## Assigned task
Reprint the listing. Every line must match the original exactly.

## Material provided
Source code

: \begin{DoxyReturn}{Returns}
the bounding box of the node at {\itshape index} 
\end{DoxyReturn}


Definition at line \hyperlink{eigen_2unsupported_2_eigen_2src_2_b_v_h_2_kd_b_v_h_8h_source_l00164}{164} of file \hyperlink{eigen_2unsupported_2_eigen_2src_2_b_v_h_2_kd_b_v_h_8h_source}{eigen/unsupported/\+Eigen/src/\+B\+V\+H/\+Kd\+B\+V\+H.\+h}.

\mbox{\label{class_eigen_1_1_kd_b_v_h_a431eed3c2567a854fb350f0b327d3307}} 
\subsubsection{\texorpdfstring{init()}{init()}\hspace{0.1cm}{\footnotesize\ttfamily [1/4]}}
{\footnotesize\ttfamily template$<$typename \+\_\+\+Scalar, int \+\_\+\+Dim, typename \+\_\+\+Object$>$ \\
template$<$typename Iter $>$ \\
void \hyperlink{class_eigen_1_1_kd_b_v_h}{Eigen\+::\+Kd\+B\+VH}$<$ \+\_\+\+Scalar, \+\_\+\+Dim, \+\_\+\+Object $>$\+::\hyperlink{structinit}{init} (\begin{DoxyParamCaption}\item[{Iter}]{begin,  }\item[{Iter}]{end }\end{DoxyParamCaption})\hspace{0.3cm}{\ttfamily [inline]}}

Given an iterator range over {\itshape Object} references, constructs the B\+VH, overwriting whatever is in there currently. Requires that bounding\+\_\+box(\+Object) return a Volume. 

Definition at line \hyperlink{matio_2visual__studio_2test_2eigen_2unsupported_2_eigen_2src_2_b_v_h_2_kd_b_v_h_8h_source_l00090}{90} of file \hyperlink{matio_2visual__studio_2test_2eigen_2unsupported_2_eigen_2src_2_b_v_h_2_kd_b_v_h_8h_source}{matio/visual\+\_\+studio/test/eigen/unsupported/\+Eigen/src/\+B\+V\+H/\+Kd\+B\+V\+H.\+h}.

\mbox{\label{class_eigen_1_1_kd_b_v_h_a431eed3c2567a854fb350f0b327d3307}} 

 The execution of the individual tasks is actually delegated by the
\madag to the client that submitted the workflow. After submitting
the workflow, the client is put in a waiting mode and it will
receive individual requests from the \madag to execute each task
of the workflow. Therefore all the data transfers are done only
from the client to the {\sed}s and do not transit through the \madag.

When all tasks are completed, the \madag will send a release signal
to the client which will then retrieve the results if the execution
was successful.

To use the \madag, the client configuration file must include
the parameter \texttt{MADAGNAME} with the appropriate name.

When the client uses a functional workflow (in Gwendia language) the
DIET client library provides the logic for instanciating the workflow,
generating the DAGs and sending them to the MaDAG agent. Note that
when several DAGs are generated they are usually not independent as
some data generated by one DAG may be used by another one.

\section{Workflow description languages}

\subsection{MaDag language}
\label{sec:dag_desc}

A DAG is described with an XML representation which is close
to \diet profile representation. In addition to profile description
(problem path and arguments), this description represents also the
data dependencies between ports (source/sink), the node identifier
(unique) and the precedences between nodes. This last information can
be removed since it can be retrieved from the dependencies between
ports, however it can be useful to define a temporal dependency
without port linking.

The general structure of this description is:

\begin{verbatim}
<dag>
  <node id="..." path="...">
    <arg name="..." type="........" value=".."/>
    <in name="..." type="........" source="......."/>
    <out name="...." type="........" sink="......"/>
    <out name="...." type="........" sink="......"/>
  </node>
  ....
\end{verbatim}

## Task answer
Source code

: \begin{DoxyReturn}{Returns}
the bounding box of the node at {\itshape index} 
\end{DoxyReturn}


Definition at line \hyperlink{eigen_2unsupported_2_eigen_2src_2_b_v_h_2_kd_b_v_h_8h_source_l00164}{164} of file \hyperlink{eigen_2unsupported_2_eigen_2src_2_b_v_h_2_kd_b_v_h_8h_source}{eigen/unsupported/\+Eigen/src/\+B\+V\+H/\+Kd\+B\+V\+H.\+h}.

\mbox{\label{class_eigen_1_1_kd_b_v_h_a431eed3c2567a854fb350f0b327d3307}} 
\subsubsection{\texorpdfstring{init()}{init()}\hspace{0.1cm}{\footnotesize\ttfamily [1/4]}}
{\footnotesize\ttfamily template$<$typename \+\_\+\+Scalar, int \+\_\+\+Dim, typename \+\_\+\+Object$>$ \\
template$<$typename Iter $>$ \\
void \hyperlink{class_eigen_1_1_kd_b_v_h}{Eigen\+::\+Kd\+B\+VH}$<$ \+\_\+\+Scalar, \+\_\+\+Dim, \+\_\+\+Object $>$\+::\hyperlink{structinit}{init} (\begin{DoxyParamCaption}\item[{Iter}]{begin,  }\item[{Iter}]{end }\end{DoxyParamCaption})\hspace{0.3cm}{\ttfamily [inline]}}

Given an iterator range over {\itshape Object} references, constructs the B\+VH, overwriting whatever is in there currently. Requires that bounding\+\_\+box(\+Object) return a Volume. 

Definition at line \hyperlink{matio_2visual__studio_2test_2eigen_2unsupported_2_eigen_2src_2_b_v_h_2_kd_b_v_h_8h_source_l00090}{90} of file \hyperlink{matio_2visual__studio_2test_2eigen_2unsupported_2_eigen_2src_2_b_v_h_2_kd_b_v_h_8h_source}{matio/visual\+\_\+studio/test/eigen/unsupported/\+Eigen/src/\+B\+V\+H/\+Kd\+B\+V\+H.\+h}.

\mbox{\label{class_eigen_1_1_kd_b_v_h_a431eed3c2567a854fb350f0b327d3307}} 

 The execution of the individual tasks is actually delegated by the
\madag to the client that submitted the workflow. After submitting
the workflow, the client is put in a waiting mode and it will
receive individual requests from the \madag to execute each task
of the workflow. Therefore all the data transfers are done only
from the client to the {\sed}s and do not transit through the \madag.

When all tasks are completed, the \madag will send a release signal
to the client which will then retrieve the results if the execution
was successful.

To use the \madag, the client configuration file must include
the parameter \texttt{MADAGNAME} with the appropriate name.

When the client uses a functional workflow (in Gwendia language) the
DIET client library provides the logic for instanciating the workflow,
generating the DAGs and sending them to the MaDAG agent. Note that
when several DAGs are generated they are usually not independent as
some data generated by one DAG may be used by another one.

\section{Workflow description languages}

\subsection{MaDag language}
\label{sec:dag_desc}

A DAG is described with an XML representation which is close
to \diet profile representation. In addition to profile description
(problem path and arguments), this description represents also the
data dependencies between ports (source/sink), the node identifier
(unique) and the precedences between nodes. This last information can
be removed since it can be retrieved from the dependencies between
ports, however it can be useful to define a temporal dependency
without port linking.

The general structure of this description is:

\begin{verbatim}
<dag>
  <node id="..." path="...">
    <arg name="..." type="........" value=".."/>
    <in name="..." type="........" source="......."/>
    <out name="...." type="........" sink="......"/>
    <out name="...." type="........" sink="......"/>
  </node>
  ....
\end{verbatim}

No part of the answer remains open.